## Task statement
Only one range belongs in the answer: the line holding "### 两个总体的情况" through the last line of the records, reproduced as is.

········

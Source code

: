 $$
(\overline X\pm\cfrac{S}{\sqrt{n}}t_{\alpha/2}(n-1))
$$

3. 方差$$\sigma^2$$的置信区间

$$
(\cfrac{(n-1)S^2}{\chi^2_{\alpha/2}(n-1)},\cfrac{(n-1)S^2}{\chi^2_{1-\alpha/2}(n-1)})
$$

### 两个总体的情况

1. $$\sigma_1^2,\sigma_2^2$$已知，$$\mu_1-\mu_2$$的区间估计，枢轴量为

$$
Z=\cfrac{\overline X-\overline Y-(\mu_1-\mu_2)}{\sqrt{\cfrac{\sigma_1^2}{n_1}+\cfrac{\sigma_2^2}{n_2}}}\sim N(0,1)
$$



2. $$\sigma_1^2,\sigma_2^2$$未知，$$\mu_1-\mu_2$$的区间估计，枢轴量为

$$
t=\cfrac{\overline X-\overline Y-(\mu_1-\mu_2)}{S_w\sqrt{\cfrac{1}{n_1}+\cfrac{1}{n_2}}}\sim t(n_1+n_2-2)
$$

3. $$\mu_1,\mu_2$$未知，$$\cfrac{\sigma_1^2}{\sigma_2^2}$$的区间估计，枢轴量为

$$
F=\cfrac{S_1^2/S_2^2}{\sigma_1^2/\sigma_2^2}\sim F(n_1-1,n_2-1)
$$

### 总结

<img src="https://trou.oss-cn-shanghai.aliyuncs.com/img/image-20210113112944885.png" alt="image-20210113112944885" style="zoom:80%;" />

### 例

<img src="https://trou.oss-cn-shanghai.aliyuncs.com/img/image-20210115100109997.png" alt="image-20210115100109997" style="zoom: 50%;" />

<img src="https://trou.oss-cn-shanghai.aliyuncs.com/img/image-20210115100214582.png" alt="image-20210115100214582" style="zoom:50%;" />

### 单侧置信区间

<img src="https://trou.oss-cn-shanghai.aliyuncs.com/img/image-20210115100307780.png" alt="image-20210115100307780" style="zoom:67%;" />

········

## Your solution
### 两个总体的情况

1. $$\sigma_1^2,\sigma_2^2$$已知，$$\mu_1-\mu_2$$的区间估计，枢轴量为

$$
Z=\cfrac{\overline X-\overline Y-(\mu_1-\mu_2)}{\sqrt{\cfrac{\sigma_1^2}{n_1}+\cfrac{\sigma_2^2}{n_2}}}\sim N(0,1)
$$



2. $$\sigma_1^2,\sigma_2^2$$未知，$$\mu_1-\mu_2$$的区间估计，枢轴量为

$$
t=\cfrac{\overline X-\overline Y-(\mu_1-\mu_2)}{S_w\sqrt{\cfrac{1}{n_1}+\cfrac{1}{n_2}}}\sim t(n_1+n_2-2)
$$

3. $$\mu_1,\mu_2$$未知，$$\cfrac{\sigma_1^2}{\sigma_2^2}$$的区间估计，枢轴量为

$$
F=\cfrac{S_1^2/S_2^2}{\sigma_1^2/\sigma_2^2}\sim F(n_1-1,n_2-1)
$$

### 总结

<img src="https://trou.oss-cn-shanghai.aliyuncs.com/img/image-20210113112944885.png" alt="image-20210113112944885" style="zoom:80%;" />

### 例

<img src="https://trou.oss-cn-shanghai.aliyuncs.com/img/image-20210115100109997.png" alt="image-20210115100109997" style="zoom: 50%;" />

<img src="https://trou.oss-cn-shanghai.aliyuncs.com/img/image-20210115100214582.png" alt="image-20210115100214582" style="zoom:50%;" />

### 单侧置信区间

<img src="https://trou.oss-cn-shanghai.aliyuncs.com/img/image-20210115100307780.png" alt="image-20210115100307780" style="zoom:67%;" />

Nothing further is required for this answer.